Please show every line from the entries that carries the word "izvršavanja".

[Opening Listed entries section]

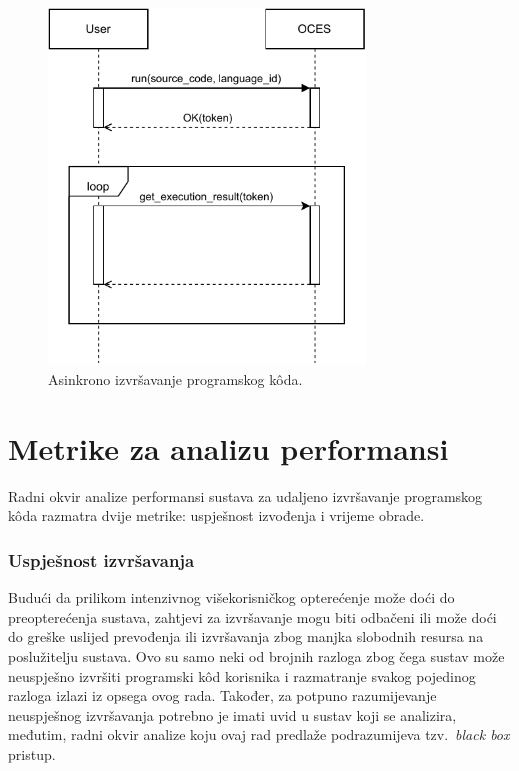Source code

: \documentclass[times, utf8, diplomski]{fer}
\begin{document}
\begin{figure}[htb]
	\centering
	\includegraphics[width=0.75\textwidth]{images/async-execution.pdf}
	\caption{
		Asinkrono izvršavanje programskog kôda.
	}
	\label{fig:async-execution}
\end{figure}

\section{Metrike za analizu performansi}
Radni okvir analize performansi sustava za udaljeno izvršavanje programskog kôda razmatra dvije metrike: uspješnost izvođenja i vrijeme obrade.

\subsubsection{Uspješnost izvršavanja}
Budući da prilikom intenzivnog višekorisničkog opterećenje može doći do preopterećenja sustava, zahtjevi za izvršavanje mogu biti odbačeni ili može doći do greške uslijed prevođenja ili izvršavanja zbog manjka slobodnih resursa na poslužitelju sustava. Ovo su samo neki od brojnih razloga zbog čega sustav može neuspješno izvršiti programski kôd korisnika i razmatranje svakog pojedinog razloga izlazi iz opsega ovog rada. Također, za potpuno razumijevanje neuspješnog izvršavanja potrebno je imati uvid u sustav koji se analizira, međutim, radni okvir analize koju ovaj rad predlaže podrazumijeva tzv.\ \textit{black box} pristup.
\end{document}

[Closing Listed entries section]

Output for this task:
\subsubsection{Uspješnost izvršavanja}
Budući da prilikom intenzivnog višekorisničkog opterećenje može doći do preopterećenja sustava, zahtjevi za izvršavanje mogu biti odbačeni ili može doći do greške uslijed prevođenja ili izvršavanja zbog manjka slobodnih resursa na poslužitelju sustava. Ovo su samo neki od brojnih razloga zbog čega sustav može neuspješno izvršiti programski kôd korisnika i razmatranje svakog pojedinog razloga izlazi iz opsega ovog rada. Također, za potpuno razumijevanje neuspješnog izvršavanja potrebno je imati uvid u sustav koji se analizira, međutim, radni okvir analize koju ovaj rad predlaže podrazumijeva tzv.\ \textit{black box} pristup.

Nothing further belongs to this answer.